Author(s): Karl X. Knaup, Maike Büttner-Herold, Bernt Popp, Johanna Stoeckert, Mario Schiffer, Markus Schueler, André Reis, Kerstin Amann, Arif B. Ekici, Michael S Wiesener

An ill-defined number of patients with chronic kidney disease (CKD) receive an incorrect diagnosis. Numerous diseases are rather unspecific in terms of clinical appearance and histological characteristics, particularly hereditary kidney diseases. Autosomal dominant tubulointerstitial kidney diseases (ADTKD) can be seen as a paradigm of the diagnostic challenge, where only molecular genetics can assure the diagnosis.

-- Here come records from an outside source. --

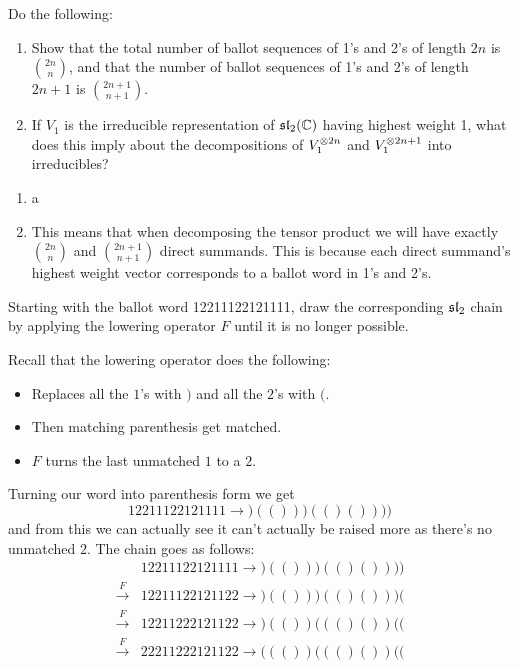 \documentclass[12pt]{memoir}
\begin{document}
\begin{Ej}
    Do the following:
    \begin{enumerate}
        \item Show that the total number of ballot sequences of 1's and 2's of length $2n$ is $\binom{2n}{n}$, and
        that the number of ballot sequences of 1's and 2's of length $2n + 1$ is $\binom{2n+1}{n+1}$.
        \item If $V_1$ is the irreducible representation of $\mathfrak{sl}_2(\mathbb{C})$ having highest weight 1, what does this
        imply about the decompositions of $V_1^{\otimes 2n}$ and $V_1^{\otimes 2n+1}$ into irreducibles?
    \end{enumerate}
\end{Ej}
\begin{ptcbr}
    \begin{enumerate}
        \item a
        \item This means that when decomposing the tensor product we will have exactly $\binom{2n}{n}$ and $\binom{2n+1}{n+1}$ direct summands. This is because each direct summand's highest weight vector corresponds to a ballot word in 1's and 2's.
    \end{enumerate}
\end{ptcbr}
\begin{Ej}
    Starting with the ballot word 12211122121111, draw the corresponding $\mathfrak{sl}_2$ chain by applying the lowering operator $F$ until it is no longer possible.
\end{Ej}

\begin{ptcbr}
    Recall that the lowering operator does the following:
    \begin{itemize}
        \item Replaces all the $1$'s with $)$ and all the $2$'s with $($.
        \item Then matching parenthesis get matched. 
        \item $F$ turns the last unmatched $1$ to a $2$.
    \end{itemize}
    Turning our word into parenthesis form we get
    $$12211122121111\to)(()))(()())))$$
    and from this we can actually see it can't actually be raised more as there's no unmatched $2$. The chain goes as follows:
    \begin{align*}
                       &12211122121111\to)(()))(()())))\\
        \xrightarrow{F}&12211122121122\to)(()))(()()))(\\
        \xrightarrow{F}&12211222121122\to)(())((()())((\\
        \xrightarrow{F}&22211222121122\to((())((()())((
    \end{align*}
\end{ptcbr}
\end{document}
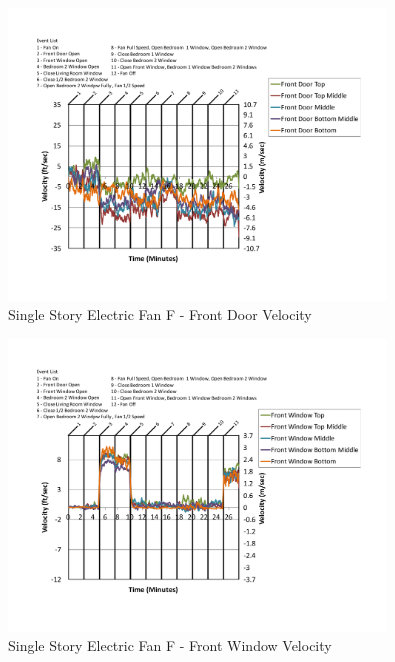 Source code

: \documentclass{article}
\begin{document}
\begin{appendices}
	\begin{figure}[H]
		\centering
		\includegraphics[height=3.05in,trim=0.67in 1.1in 0.67in 0.8in,clip=true]{0_Images/Results_Charts/ColdFlow/Single_Story/Electric/F/Front_Door_Velocity.pdf}
		\caption{Single Story Electric Fan F - Front Door Velocity}
	\end{figure}
 

	\begin{figure}[H]
		\centering
		\includegraphics[height=3.05in,trim=0.67in 1.1in 0.67in 0.8in,clip=true]{0_Images/Results_Charts/ColdFlow/Single_Story/Electric/F/Front_Window_Velocity.pdf}
		\caption{Single Story Electric Fan F - Front Window Velocity}
	\end{figure}
 
	\clearpage


\end{appendices}
\end{document}

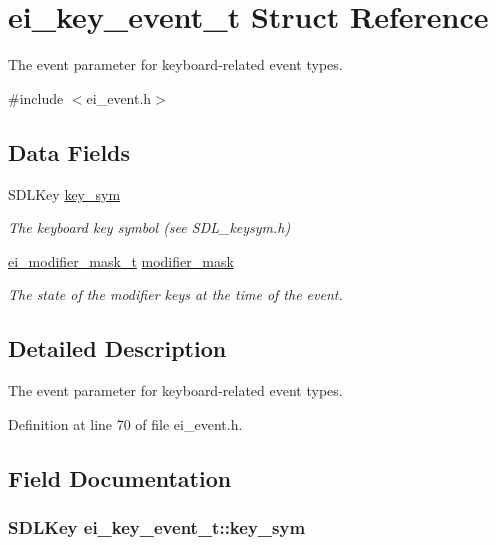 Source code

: \hypertarget{structei__key__event__t}{\section{ei\-\_\-key\-\_\-event\-\_\-t Struct Reference}
\label{structei__key__event__t}
}


The event parameter for keyboard-\/related event types.  




{\ttfamily \#include $<$ei\-\_\-event.\-h$>$}

\subsection*{Data Fields}
\begin{DoxyCompactItemize}
\item 
S\-D\-L\-Key \hyperlink{structei__key__event__t_a34be444e0f81bfa20e0b053779faf873}{key\-\_\-sym}
\begin{DoxyCompactList}\small\item\em The keyboard key symbol (see S\-D\-L\-\_\-keysym.\-h) \end{DoxyCompactList}\item 
\hyperlink{ei__event_8h_abcdd2ef0f39179463f17a06be9bdf949}{ei\-\_\-modifier\-\_\-mask\-\_\-t} \hyperlink{structei__key__event__t_a35e4dc6d788b9fdd4eeedf716662afab}{modifier\-\_\-mask}
\begin{DoxyCompactList}\small\item\em The state of the modifier keys at the time of the event. \end{DoxyCompactList}\end{DoxyCompactItemize}


\subsection{Detailed Description}
The event parameter for keyboard-\/related event types. 

Definition at line 70 of file ei\-\_\-event.\-h.



\subsection{Field Documentation}
\hypertarget{structei__key__event__t_a34be444e0f81bfa20e0b053779faf873}{
\subsubsection[{key\-\_\-sym}]{\setlength{\rightskip}{0pt plus 5cm}S\-D\-L\-Key ei\-\_\-key\-\_\-event\-\_\-t\-::key\-\_\-sym}}\label{structei__key__event__t_a34be444e0f81bfa20e0b053779faf873}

We report a young lady with CKD who historically received a diagnosis of “biopsy-proven” IgA nephropathy (IgAN). She received 8 months of oral steroids, with side effects but further renal deterioration. Despite a positive family history with CKD over at least three generations, this clue was not considered. We established a doubtless diagnosis of MUC1-associated ADTKD by a heterozygous frameshift-causing mutation by SNaPshot minisequencing in our index patient and her affected father. Furthermore, the mucin 1 frameshift protein was readily detectable in the 10 year old kidney biopsy. We hypothesize that similar diagnostic failures are frequent in the current routine. Interestingly, the misdiagnosis of IgAN may be an underestimated problem since a substantial fraction of the healthy population may show mesangial proliferation and IgA deposition. The correct diagnosis of hereditary diseases has several clinical implications and should be the ultimate aim of precision nephrology.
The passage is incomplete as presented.